Es el círculo vicioso de la ocupación militar: Israel y Estados Unidos (que arma y entrena a las fuerzas de seguridad de la ANP) presionan a Abbas para capturar a los “buscados” en las ciudades, donde se encargan de la seguridad. Como cada vez más palestinos los perciben como una especie de subcontrata de la ocupación que hace el trabajo sucio a Israel, las fuerzas de seguridad de la ANP no tienen ni la legitimidad, ni demasiadas ganas, de penetrar en sitios como Nur Al Shams. “No se atreven”, admite el padre. De hecho, solo se los ve apostados en la rotonda que separa los dos campamentos de refugiados en los que penetraron las tropas. Las señales de bulldozers israelíes frente a una comisaría palestina dan cuenta del impopular papel de espectadores que les reservan los Acuerdos de Oslo.

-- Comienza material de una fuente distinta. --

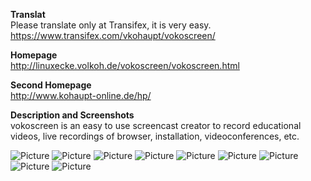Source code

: **Translat**  
Please translate only at Transifex, it is very easy.  
https://www.transifex.com/vkohaupt/vokoscreen/

**Homepage**  
http://linuxecke.volkoh.de/vokoscreen/vokoscreen.html

**Second Homepage**  
http://www.kohaupt-online.de/hp/

**Description and Screenshots**  
vokoscreen is an easy to use screencast creator to record educational videos, live recordings of browser, installation, videoconferences, etc.

![Picture](http://linuxecke.volkoh.de/vokoscreen/vokoscreen-picture-screen.png)
![Picture](http://linuxecke.volkoh.de/vokoscreen/vokoscreen-picture-audio.png)
![Picture](http://linuxecke.volkoh.de/vokoscreen/vokoscreen-picture-codec.png)
![Picture](http://linuxecke.volkoh.de/vokoscreen/vokoscreen-picture-miscellaneous.png)
![Picture](http://linuxecke.volkoh.de/vokoscreen/vokoscreen-picture-webcam.png)
![Picture](http://linuxecke.volkoh.de/vokoscreen/vokoscreen-picture-about.png)
![Picture](http://linuxecke.volkoh.de/vokoscreen/vokoscreen-picture-webcambusy.png)
![Picture](http://linuxecke.volkoh.de/vokoscreen/vokoscreen-picture-area.png)
![Picture](http://linuxecke.volkoh.de/vokoscreen/vokoscreen-picture-credits.png)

Como no entran a hacer los arrestos, las autoridades militares israelíes los acusan de inacción y de obligarles a encargarse ellos mismos de lo que llaman “hacer el trabajo”: redadas y asesinatos selectivos para “combatir el terrorismo”. Y, cuantas más y más violentas son las incursiones, más odio y más jóvenes toman las armas contra Israel, que vuelve a invadir los mismos campamentos para acabar con los nuevos líderes que van surgiendo, como Abu Shuyaa.

El campamento de refugiados de Nur Al Shams, en la ciudad cisjordana de Tulkarem, tras la retirada de las tropas israelíes, este sábado.
El campamento de refugiados de Nur Al Shams, en la ciudad cisjordana de Tulkarem, tras la retirada de las tropas israelíes, este sábado.

En este contexto, no es de extrañar que la facción más islamista, radical e irredentista, la Yihad Islámica, se convierta la estrella allí donde antes ondeaban las banderas amarillas de Al Fatah, la facción del histórico rais Yasir Arafat que hoy encabeza Abbas. Era la de Abu Shuyaa y en la que el ejército israelí centra su ofensiva en el norte de Cisjordania, que continúa con particular violencia en Yenín, tras las retiradas de tres campamentos de refugiados: dos en Tulkarem y uno cerca de la ciudad de Tubas, Fara´a.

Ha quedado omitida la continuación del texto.